• Problem to solve:
Return all lines from the entries below in which the word "dont" is present.

━━ Listed records

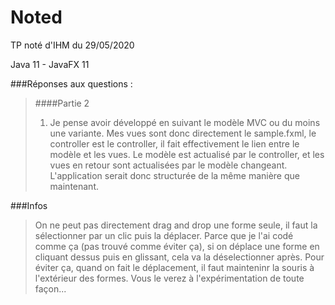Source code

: # Noted
TP noté d'IHM du 29/05/2020

Java 11 - JavaFX 11

###Réponses aux questions :
> ####Partie 2
> 1) Je pense avoir développé en suivant le modèle MVC ou du moins une variante.
> Mes vues sont donc directement le sample.fxml, le controller est le controller, il fait effectivement le lien entre le modèle et les vues.
> Le modèle est actualisé par le controller, et les vues en retour sont actualisées par le modèle changeant.
> L'application serait donc structurée de la même manière que maintenant.

###Infos
> On ne peut pas directement drag and drop une forme seule, il faut la sélectionner par un clic puis la déplacer. Parce que je l'ai codé comme ça (pas trouvé comme éviter ça), si on déplace une forme en cliquant dessus puis en glissant, cela va la déselectionner après. Pour éviter ça, quand on fait le déplacement, il faut mainteninr la souris à l'extérieur des formes. Vous le verez à l'expérimentation de toute façon...
>
>
>  

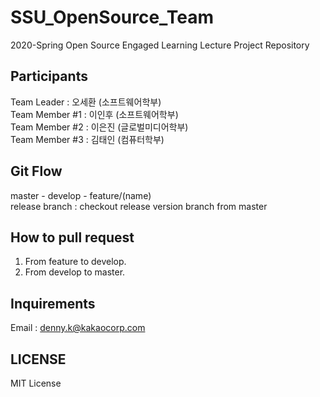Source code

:# SSU_OpenSource_Team
2020-Spring Open Source Engaged Learning Lecture Project Repository  
## Participants
Team Leader    : 오세환 (소프트웨어학부)  
Team Member #1 : 이인후 (소프트웨어학부)  
Team Member #2 : 이은진 (글로벌미디어학부)  
Team Member #3 : 김태인 (컴퓨터학부)  

## Git Flow
master - develop - feature/(name)  
release branch : checkout release version branch from master  

## How to pull request
1) From feature to develop.  
2) From develop to master.  

## Inquirements
Email : denny.k@kakaocorp.com

## LICENSE
MIT License
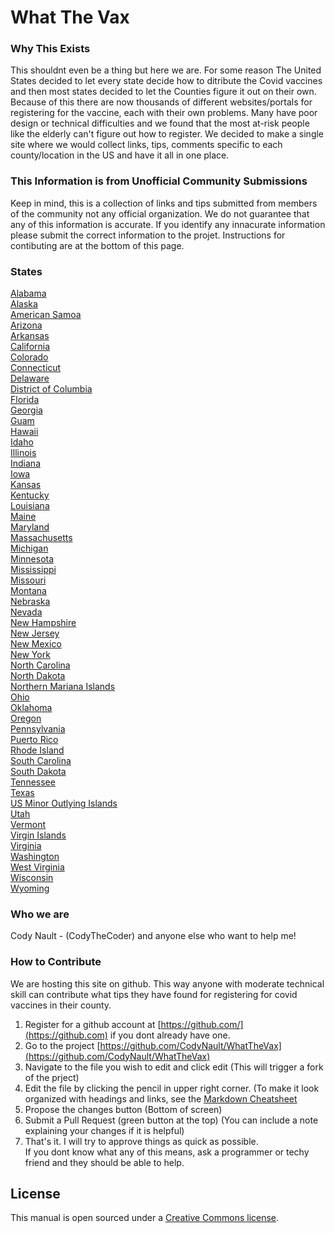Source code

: # What The Vax

### Why This Exists
This shouldnt even be a thing but here we are. For some reason The United States decided to let every state decide how to ditribute the Covid vaccines and then most states decided to let the Counties figure it out on their own. Because of this there are now thousands of different websites/portals for registering for the vaccine, each with their own problems. Many have poor design or technical difficulties and we found that the most at-risk people like the elderly can't figure out how to register. We decided to make a single site where we would collect links, tips, comments specific to each county/location in the US and have it all in one place.

### This Information is from Unofficial Community Submissions 
Keep in mind, this is a collection of links and tips submitted from members of the community not any official organization. We do not guarantee that any of this information is accurate. If you identify any innacurate information please submit the correct information to the projet. Instructions for contibuting are at the bottom of this page.


### States

[Alabama](Alabama/README.md) \
[Alaska](Alaska/README.md) \
[American Samoa](American_Samoa/README.md) \
[Arizona](Arizona/README.md) \
[Arkansas](Arkansas/README.md) \
[California](California/README.md) \
[Colorado](Colorado/README.md) \
[Connecticut](Connecticut/README.md) \
[Delaware](Delaware/README.md) \
[District of Columbia](District_of_Columbia/README.md) \
[Florida](Florida/README.md) \
[Georgia](Georgia/README.md) \
[Guam](Guam/README.md) \
[Hawaii](Hawaii/README.md) \
[Idaho](Idaho/README.md) \
[Illinois](Illinois/README.md) \
[Indiana](Indiana/README.md) \
[Iowa](Iowa/README.md) \
[Kansas](Kansas/README.md) \
[Kentucky](Kentucky/README.md) \
[Louisiana](Louisiana/README.md) \
[Maine](Maine/README.md) \
[Maryland](Maryland/README.md) \
[Massachusetts](Massachusetts/README.md) \
[Michigan](Michigan/README.md) \
[Minnesota](Minnesota/README.md) \
[Mississippi](Mississippi/README.md) \
[Missouri](Missouri/README.md) \
[Montana](Montana/README.md) \
[Nebraska](Nebraska/README.md) \
[Nevada](Nevada/README.md) \
[New Hampshire](New_Hampshire/README.md) \
[New Jersey](New_Jersey/README.md) \
[New Mexico](New_Mexico/README.md) \
[New York](New_York/README.md) \
[North Carolina](North_Carolina/README.md) \
[North Dakota](North_Dakota/README.md) \
[Northern Mariana Islands](Northern_Mariana_Islands/README.md) \
[Ohio](Ohio/README.md) \
[Oklahoma](Oklahoma/README.md) \
[Oregon](Oregon/README.md) \
[Pennsylvania](Pennsylvania/README.md) \
[Puerto Rico](Puerto_Rico/README.md) \
[Rhode Island](Rhode_Island/README.md) \
[South Carolina](South_Carolina/README.md) \
[South Dakota](South_Dakota/README.md) \
[Tennessee](Tennessee/README.md) \
[Texas](Texas/README.md) \
[US Minor Outlying Islands](US_Minor_Outlying_Islands/README.md) \
[Utah](Utah/README.md) \
[Vermont](Vermont/README.md) \
[Virgin Islands](Virgin_Islands/README.md) \
[Virginia](Virginia/README.md) \
[Washington](Washington/README.md) \
[West Virginia](West_Virginia/README.md) \
[Wisconsin](Wisconsin/README.md) \
[Wyoming](Wyoming/README.md) 

### Who we are

Cody Nault - (CodyTheCoder)
and anyone else who want to help me!

### How to Contribute

We are hosting this site on github. This way anyone with moderate technical skill can contribute what tips they have found for registering for covid vaccines in their county.
1. Register for a github account at  [https://github.com/](https://github.com) if you dont already have one. 
2. Go to the project [https://github.com/CodyNault/WhatTheVax](https://github.com/CodyNault/WhatTheVax) 
3. Navigate to the file you wish to edit and click edit (This will trigger a fork of the prject) 
4. Edit the file by clicking the pencil in upper right corner. (To make it look organized with headings and links, see the [Markdown Cheatsheet](https://paperhive.org/help/markdown) 
5. Propose the changes button (Bottom of screen)
6. Submit a Pull Request (green button at the top) (You can include a note explaining your changes if it is helpful)
7. That's it. I will try to approve things as quick as possible. \
If you dont know what any of this means, ask a programmer or techy friend and they should be able to help.

## License
This manual is open sourced under a [Creative Commons license](http://creativecommons.org/licenses/by/3.0/deed.en_US).
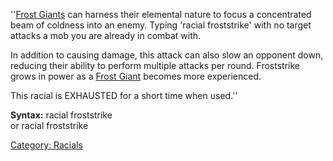 ''[Frost Giants](Frost_Giants "wikilink") can harness their elemental
nature to focus a concentrated beam of coldness into an enemy. Typing
'racial froststrike' with no target attacks a mob you are already in
combat with.

In addition to causing damage, this attack can also slow an opponent
down, reducing their ability to perform multiple attacks per round.
Froststrike grows in power as a [Frost
Giant](Frost_Giants.md "wikilink") becomes more experienced.

This racial is EXHAUSTED for a short time when used.''

**Syntax:** racial froststrike <target>  
or racial froststrike

[Category: Racials](Category:_Racials "wikilink")
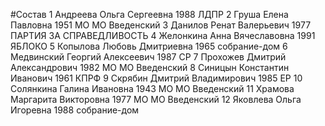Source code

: #Состав
1 Андреева Ольга Сергеевна 1988 ЛДПР
2 Груша Елена Павловна 1951 МО МО Введенский
3 Данилов Ренат Валерьевич 1977 ПАРТИЯ ЗА СПРАВЕДЛИВОСТЬ
4 Желонкина Анна Вячеславовна 1991 ЯБЛОКО
5 Копылова Любовь Дмитриевна 1965 собрание-дом
6 Медвинский Георгий Алексеевич 1987 СР
7 Прохожев Дмитрий Александрович 1982 МО МО Введенский
8 Синицын Константин Иванович 1961 КПРФ
9 Скрябин Дмитрий Владимирович 1985 ЕР
10 Солянкина Галина Ивановна 1943 МО МО Введенский
11 Храмова Маргарита Викторовна 1977 МО МО Введенский
12 Яковлева Ольга Игоревна 1988 собрание-дом
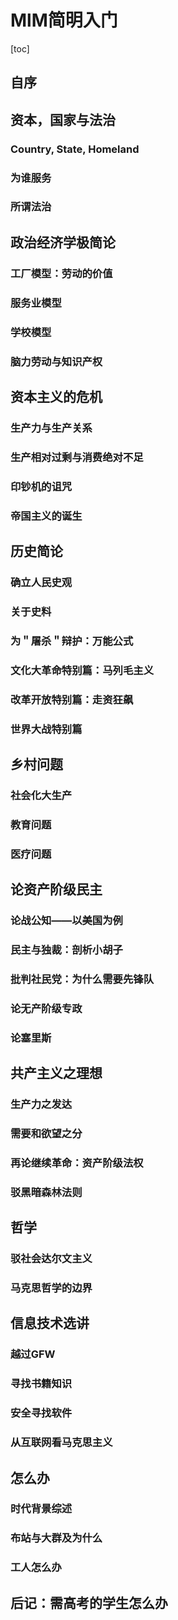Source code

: # MlM简明入门
[toc]
## 自序

## 资本，国家与法治

### Country, State, Homeland

### 为谁服务

### 所谓法治

## 政治经济学极简论

### 工厂模型：劳动的价值

### 服务业模型

### 学校模型

### 脑力劳动与知识产权

## 资本主义的危机

### 生产力与生产关系

### 生产相对过剩与消费绝对不足

### 印钞机的诅咒

### 帝国主义的诞生

## 历史简论

### 确立人民史观

### 关于史料

### 为＂屠杀＂辩护：万能公式

### 文化大革命特别篇：马列毛主义

### 改革开放特别篇：走资狂飙

### 世界大战特别篇

## 乡村问题

### 社会化大生产

### 教育问题

### 医疗问题

## 论资产阶级民主

### 论战公知——以美国为例

### 民主与独裁：剖析小胡子

### 批判社民党：为什么需要先锋队

### 论无产阶级专政

### 论塞里斯

## 共产主义之理想

### 生产力之发达

### 需要和欲望之分

### 再论继续革命：资产阶级法权

### 驳黑暗森林法则

## 哲学

### 驳社会达尔文主义

### 马克思哲学的边界

## 信息技术选讲

### 越过GFW

### 寻找书籍知识

### 安全寻找软件

### 从互联网看马克思主义

## 怎么办

### 时代背景综述

### 布站与大群及为什么

### 

### 工人怎么办

## 后记：需高考的学生怎么办
<!--stackedit_data:
eyJoaXN0b3J5IjpbLTU5NTc5ODE3MSw4MjA1NTg5MTksODg4MT
E2NDEyLDkyMjYxNTEzNCwtMTkwMTk2NTI5MiwtMTkxNzQwMzkz
MCwtMzE0MjU2MjcxLC0xMjE5OTc4MzQyLC0xMTE0OTEzMzU4XX
0=
-->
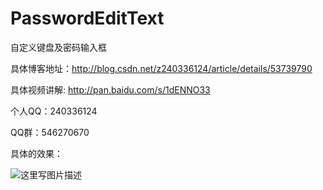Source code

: # PasswordEditText
自定义键盘及密码输入框


具体博客地址：http://blog.csdn.net/z240336124/article/details/53739790

具体视频讲解: http://pan.baidu.com/s/1dENNO33

个人QQ：240336124

QQ群：546270670

具体的效果：

![这里写图片描述](http://img.blog.csdn.net/20161219130332698?watermark/2/text/aHR0cDovL2Jsb2cuY3Nkbi5uZXQvejI0MDMzNjEyNA==/font/5a6L5L2T/fontsize/400/fill/I0JBQkFCMA==/dissolve/70/gravity/SouthEast)


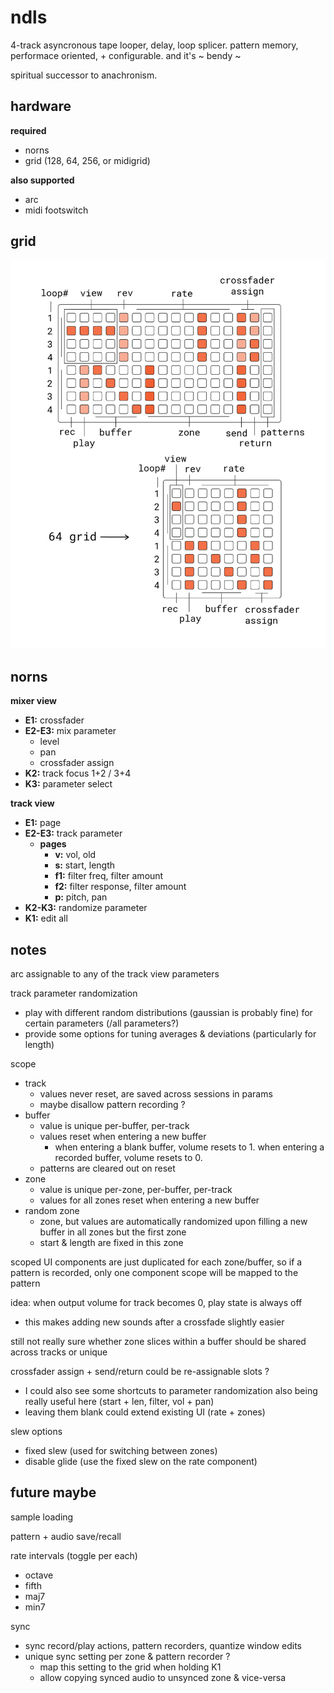 # ndls

4-track asyncronous tape looper, delay, loop splicer. pattern memory, performace oriented, + configurable. and it's ~ bendy ~

spiritual successor to anachronism.

## hardware

**required**
- norns
- grid (128, 64, 256, or midigrid)

**also supported**
- arc
- midi footswitch

## grid

![documentation image](doc/ndls.png)

## norns

**mixer view**
- **E1:** crossfader
- **E2-E3:** mix parameter
  - level
  - pan
  - crossfader assign
- **K2:** track focus 1+2 / 3+4
- **K3:** parameter select

**track view**
- **E1:** page
- **E2-E3:** track parameter
  - **pages**
    - **v:** vol, old
    - **s:** start, length
    - **f1:** filter freq, filter amount
    - **f2:** filter response, filter amount
    - **p:** pitch, pan
- **K2-K3:** randomize parameter
- **K1:** edit all

## notes

arc assignable to any of the track view parameters

track parameter randomization
  - play with different random distributions (gaussian is probably fine) for certain parameters (/all parameters?)
  - provide some options for tuning averages & deviations (particularly for length)

scope
- track
  - values never reset, are saved across sessions in params
  - maybe disallow pattern recording ?
- buffer
  - value is unique per-buffer, per-track 
  - values reset when entering a new buffer 
    - when entering a blank buffer, volume resets to 1. when entering a recorded buffer, volume resets to 0.
  - patterns are cleared out on reset
- zone
  - value is unique per-zone, per-buffer, per-track
  - values for all zones reset when entering a new buffer
- random zone
  - zone, but values are automatically randomized upon filling a new buffer in all zones but the first zone
  - start & length are fixed in this zone

scoped UI components are just duplicated for each zone/buffer, so if a pattern is recorded, only one component scope will be mapped to the pattern

idea: when output volume for track becomes 0, play state is always off
- this makes adding new sounds after a crossfade slightly easier

still not really sure whether zone slices within a buffer should be shared across tracks or unique

crossfader assign + send/return could be re-assignable slots ?
- I could also see some shortcuts to parameter randomization also being really useful here (start + len, filter, vol + pan)
- leaving them blank could extend existing UI (rate + zones)

slew options
- fixed slew (used for switching between zones)
- disable glide (use the fixed slew on the rate component)

## future maybe

sample loading

pattern + audio save/recall

rate intervals (toggle per each)
- octave
- fifth
- maj7
- min7

sync
- sync record/play actions, pattern recorders, quantize window edits
- unique sync setting per zone & pattern recorder ? 
  - map this setting to the grid when holding K1
  - allow copying synced audio to unsynced zone & vice-versa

━━━━

• Final answer:
1. Register for a github account at  [https://github.com/](https://github.com) if you dont already have one. 
If you dont know what any of this means, ask a programmer or techy friend and they should be able to help.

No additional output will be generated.